INDIVIDUATION: D É TACHMENT ET PASSER À L'ACTE

1) Poisson Noétique: David Foster Wallace et l’individuation

Commençons avec une petite histoire: Il y a ces deux jeunes poissons en train de nager et par hasard ils croisent un vieux poisson sage qui remonte le courant, qui leur fait signe de la tête et qui dit “Salut les jeunes, l’eau est-elle bonne?” Les deux poissons nagent un peu plus loin, et enfin l’un regarde l’autre et dit “Qu’est-ce que ça peut bien être, l’eau?”

Cette histoire est tirée de THIS IS WATER, un discours fait par David Foster Wallace à la cérémonie de la remise de diplômes à Kenyon College en 2005 (texte anglais ici). Le discours décrit aux jeunes diplomés “l’ennui, la routine, et la frustration mesquine” qui les attendent dans la vie d’adulte, et les prévient contre le danger d’aborder cette vie dans un état d’inconscience. Au lieu de marquer une étape vers une individuation encore plus intense et soutenue, la remise de diplômes risque de présager l’entrée dans un processus de désindividuation mortifère. THIS IS WATER (C’EST DE L’EAU) est un manuel de survie existentielle: “Comment arriver jusqu’à 30 ans, ou même à 50 ans, sans vouloir se tirer une balle dans la tête”.

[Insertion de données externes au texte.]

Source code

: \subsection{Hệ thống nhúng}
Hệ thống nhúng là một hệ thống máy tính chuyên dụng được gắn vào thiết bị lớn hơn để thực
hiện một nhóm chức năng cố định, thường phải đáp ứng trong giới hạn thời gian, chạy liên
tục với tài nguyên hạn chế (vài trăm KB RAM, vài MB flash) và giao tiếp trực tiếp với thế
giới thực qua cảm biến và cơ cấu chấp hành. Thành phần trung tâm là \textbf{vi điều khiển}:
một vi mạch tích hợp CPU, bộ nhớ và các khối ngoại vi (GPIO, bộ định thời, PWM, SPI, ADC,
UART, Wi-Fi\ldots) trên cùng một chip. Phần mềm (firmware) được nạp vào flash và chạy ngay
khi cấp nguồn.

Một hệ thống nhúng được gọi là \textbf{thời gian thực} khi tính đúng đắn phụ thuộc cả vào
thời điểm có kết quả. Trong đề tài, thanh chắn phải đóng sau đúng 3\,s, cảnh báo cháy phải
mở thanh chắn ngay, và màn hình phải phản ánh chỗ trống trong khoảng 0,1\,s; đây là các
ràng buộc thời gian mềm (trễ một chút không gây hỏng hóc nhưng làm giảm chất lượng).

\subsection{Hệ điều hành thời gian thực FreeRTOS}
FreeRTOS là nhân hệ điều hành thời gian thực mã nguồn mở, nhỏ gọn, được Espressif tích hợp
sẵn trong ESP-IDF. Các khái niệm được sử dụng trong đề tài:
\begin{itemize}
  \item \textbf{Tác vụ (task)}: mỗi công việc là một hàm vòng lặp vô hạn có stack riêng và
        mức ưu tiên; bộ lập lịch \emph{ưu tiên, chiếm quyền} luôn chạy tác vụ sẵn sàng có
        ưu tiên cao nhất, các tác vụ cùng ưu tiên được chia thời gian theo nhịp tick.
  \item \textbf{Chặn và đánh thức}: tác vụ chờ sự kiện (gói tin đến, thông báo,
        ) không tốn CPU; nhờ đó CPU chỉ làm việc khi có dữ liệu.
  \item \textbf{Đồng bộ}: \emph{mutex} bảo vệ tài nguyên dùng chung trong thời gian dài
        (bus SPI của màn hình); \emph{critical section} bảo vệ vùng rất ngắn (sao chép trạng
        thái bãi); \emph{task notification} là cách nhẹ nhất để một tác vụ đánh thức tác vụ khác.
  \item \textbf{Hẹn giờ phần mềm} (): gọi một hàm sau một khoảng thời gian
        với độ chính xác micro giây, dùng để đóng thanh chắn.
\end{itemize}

Ce discours est d’autant plus poignant que, à peine 3 ans plus tard, Wallace a mis fin à ces jours par pendaison, à l’âge de 46 ans. Ici il faut être très prudent. Il ne faut pas évaluer les propos de Wallace ici, et d'autant moins interpréter son œuvre entière, à la lumière de son suicide. Le philosophe Gilles Deleuze nous a mis en garde contre”le point de vue de la fin”. Selon lui, c’est un mauvais procédé de juger la vie de quelqu’un à partir de ce qu’on sait de sa fin. Il faut plutôt juger une vie par la puissance et intensité qui la traverse, par la profondeur et l'étendue de l'individuation qu'elle incarne et des individuations psychiques et collectives qu'elle a pu favoriser ou déclencher. Car l’individuation est inséparable du danger, d’une série de dangers inhérents à l’entreprise même de l’individuation. Nous évoluons sur un “sol de démolition” selon Deleuze, et la mort est notre lot à nous tous, les mortels.

Un processus d’individuation peut toujours se retourner contre l’individu et le vider, le rendre fou ou bête, le pousser au suicide, ou alors le désindividuer presque complètement, ne laissant qu’un être conforme au système de valeurs collectif qui domine dans son milieu. Cette individuation mobilise des processus de “destruction créatrice” dont les résultats sont parfois imprévisibles. Au lieu de détruire nos chaînes et de nous éléver par un saut noétique vers la vérité ou la beauté ou la justice, vers des puissances plus que personnelles qui donnent sens à une vie, nous retombons dans la bêtise et la vie mesquine. Bernard Stiegler nous rappelle, suivant Aristote, qu'on n’accède au nous (νους) que par intermittence. Le reste du temps notre milieu, “l’eau” de l’histoire des 2 jeunes poissons, nous est imperceptible. C’est pourquoi DFW termine son discours avec une technique, une sorte de mantra, pour nous rappeler que nos certitudes et nos évidences sont relatives à notre milieu:

“La vraie valeur d’une réelle éducation n’a presque rien à voir avec les connaissances et tout à voir avec la simple conscience; la conscience de ce qui est si réel et si essentiel, si caché sous nos yeux, partout et toujours, que nous devons nous rappeler constamment: “C’est de l’eau. C’est de l’eau.”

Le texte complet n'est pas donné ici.